**RECORDS PROVIDED**

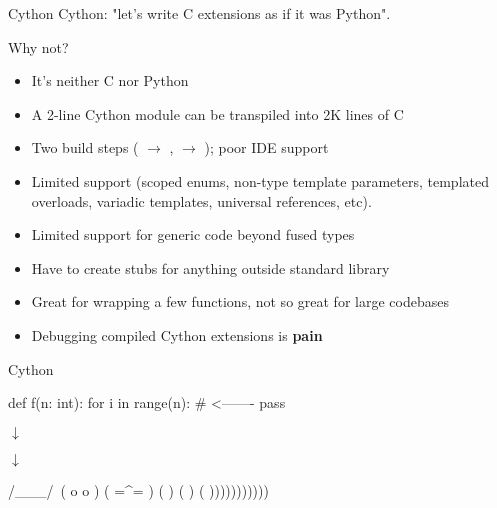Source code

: \documentclass[10pt]{beamer}
\newcommand\cpp[1]{\cpluspluslogo #1}
\newcommand\mono[1]{\texttt{\footnotesize{\detokenize{#1}}}\xspace}
\newcommand\darrow{\parbox{3cm}{\centering$\downarrow$}\smallskip}
\begin{document}

\begin{frame}{Cython}
    Cython: "let's write C extensions as if it was Python".

    \pause

    Why not?

    \begin{itemize}
        \item \pause It's neither C nor Python
        \item \pause A 2-line Cython module can be transpiled into 2K lines of C
        \item \pause Two build steps (\mono{.pyx} $\rightarrow$ \mono{.c}, \mono{.c} $\rightarrow$ \mono{.so}); poor IDE support
        \item \pause Limited \cpp{} support (scoped enums, non-type
            template parameters, templated overloads, variadic templates,
            universal references, etc).
        \item \pause Limited support for generic code beyond fused types
        \item \pause Have to create stubs for anything outside standard library
        \item \pause Great for wrapping a few functions, not so great for large codebases
        \item \pause Debugging compiled Cython extensions is \textbf{pain}
    \end{itemize}
\end{frame}


\begin{frame}[fragile]{Cython}

    \begin{pythoncode}
        def f(n: int):
            for i in range(n):  # <-------
                pass
    \end{pythoncode}

    \pause \darrow


    \pause \darrow

    \begin{shcode}
      /\___/\
     ( o   o )
     (  =^=  )
     (        )
     (         )
     (          )))))))))))
    \end{shcode}

\end{frame}
\end{document}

**EXERCISE PROMPT**
Scan the material above for the string "newcommand" and report each line where you find it.

**WORKED SOLUTION**
\newcommand\cpp[1]{\cpluspluslogo #1}
\newcommand\mono[1]{\texttt{\footnotesize{\detokenize{#1}}}\xspace}
\newcommand\darrow{\parbox{3cm}{\centering$\downarrow$}\smallskip}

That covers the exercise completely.